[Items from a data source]
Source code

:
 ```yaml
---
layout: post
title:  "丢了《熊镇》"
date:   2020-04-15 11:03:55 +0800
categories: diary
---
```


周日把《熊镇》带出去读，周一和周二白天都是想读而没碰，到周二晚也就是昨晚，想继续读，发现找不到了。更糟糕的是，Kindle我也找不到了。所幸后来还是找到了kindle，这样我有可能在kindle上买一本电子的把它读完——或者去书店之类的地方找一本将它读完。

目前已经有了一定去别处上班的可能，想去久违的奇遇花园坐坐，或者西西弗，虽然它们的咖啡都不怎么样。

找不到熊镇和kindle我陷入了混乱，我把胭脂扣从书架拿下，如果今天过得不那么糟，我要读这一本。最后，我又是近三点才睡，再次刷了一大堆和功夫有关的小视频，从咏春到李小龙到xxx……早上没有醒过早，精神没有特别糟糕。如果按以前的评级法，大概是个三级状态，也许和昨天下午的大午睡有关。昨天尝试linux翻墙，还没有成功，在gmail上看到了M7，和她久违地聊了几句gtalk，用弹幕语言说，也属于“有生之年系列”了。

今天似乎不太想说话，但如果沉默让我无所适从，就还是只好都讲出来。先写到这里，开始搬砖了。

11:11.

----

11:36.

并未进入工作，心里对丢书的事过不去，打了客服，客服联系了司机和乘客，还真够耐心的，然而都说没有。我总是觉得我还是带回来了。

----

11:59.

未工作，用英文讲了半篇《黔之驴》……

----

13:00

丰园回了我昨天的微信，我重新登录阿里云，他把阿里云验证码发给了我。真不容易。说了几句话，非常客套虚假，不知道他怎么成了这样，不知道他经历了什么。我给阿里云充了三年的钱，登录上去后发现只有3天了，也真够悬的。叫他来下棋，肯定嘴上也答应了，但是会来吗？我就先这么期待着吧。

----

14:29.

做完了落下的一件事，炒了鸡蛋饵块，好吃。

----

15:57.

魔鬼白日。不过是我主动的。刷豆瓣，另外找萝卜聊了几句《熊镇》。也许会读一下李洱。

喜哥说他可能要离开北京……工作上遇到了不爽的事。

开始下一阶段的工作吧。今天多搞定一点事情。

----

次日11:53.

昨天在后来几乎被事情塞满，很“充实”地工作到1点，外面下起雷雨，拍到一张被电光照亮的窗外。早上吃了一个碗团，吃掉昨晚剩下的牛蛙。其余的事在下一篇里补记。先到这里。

### ACTION ITEM
Copy out the full set of entries without altering anything.

### EXPECTED ANSWER
Source code

:
 ```yaml
---
layout: post
title:  "丢了《熊镇》"
date:   2020-04-15 11:03:55 +0800
categories: diary
---
```


周日把《熊镇》带出去读，周一和周二白天都是想读而没碰，到周二晚也就是昨晚，想继续读，发现找不到了。更糟糕的是，Kindle我也找不到了。所幸后来还是找到了kindle，这样我有可能在kindle上买一本电子的把它读完——或者去书店之类的地方找一本将它读完。

目前已经有了一定去别处上班的可能，想去久违的奇遇花园坐坐，或者西西弗，虽然它们的咖啡都不怎么样。

找不到熊镇和kindle我陷入了混乱，我把胭脂扣从书架拿下，如果今天过得不那么糟，我要读这一本。最后，我又是近三点才睡，再次刷了一大堆和功夫有关的小视频，从咏春到李小龙到xxx……早上没有醒过早，精神没有特别糟糕。如果按以前的评级法，大概是个三级状态，也许和昨天下午的大午睡有关。昨天尝试linux翻墙，还没有成功，在gmail上看到了M7，和她久违地聊了几句gtalk，用弹幕语言说，也属于“有生之年系列”了。

今天似乎不太想说话，但如果沉默让我无所适从，就还是只好都讲出来。先写到这里，开始搬砖了。

11:11.

----

11:36.

并未进入工作，心里对丢书的事过不去，打了客服，客服联系了司机和乘客，还真够耐心的，然而都说没有。我总是觉得我还是带回来了。

----

11:59.

未工作，用英文讲了半篇《黔之驴》……

----

13:00

丰园回了我昨天的微信，我重新登录阿里云，他把阿里云验证码发给了我。真不容易。说了几句话，非常客套虚假，不知道他怎么成了这样，不知道他经历了什么。我给阿里云充了三年的钱，登录上去后发现只有3天了，也真够悬的。叫他来下棋，肯定嘴上也答应了，但是会来吗？我就先这么期待着吧。

----

14:29.

做完了落下的一件事，炒了鸡蛋饵块，好吃。

----

15:57.

魔鬼白日。不过是我主动的。刷豆瓣，另外找萝卜聊了几句《熊镇》。也许会读一下李洱。

喜哥说他可能要离开北京……工作上遇到了不爽的事。

开始下一阶段的工作吧。今天多搞定一点事情。

----

次日11:53.

昨天在后来几乎被事情塞满，很“充实”地工作到1点，外面下起雷雨，拍到一张被电光照亮的窗外。早上吃了一个碗团，吃掉昨晚剩下的牛蛙。其余的事在下一篇里补记。先到这里。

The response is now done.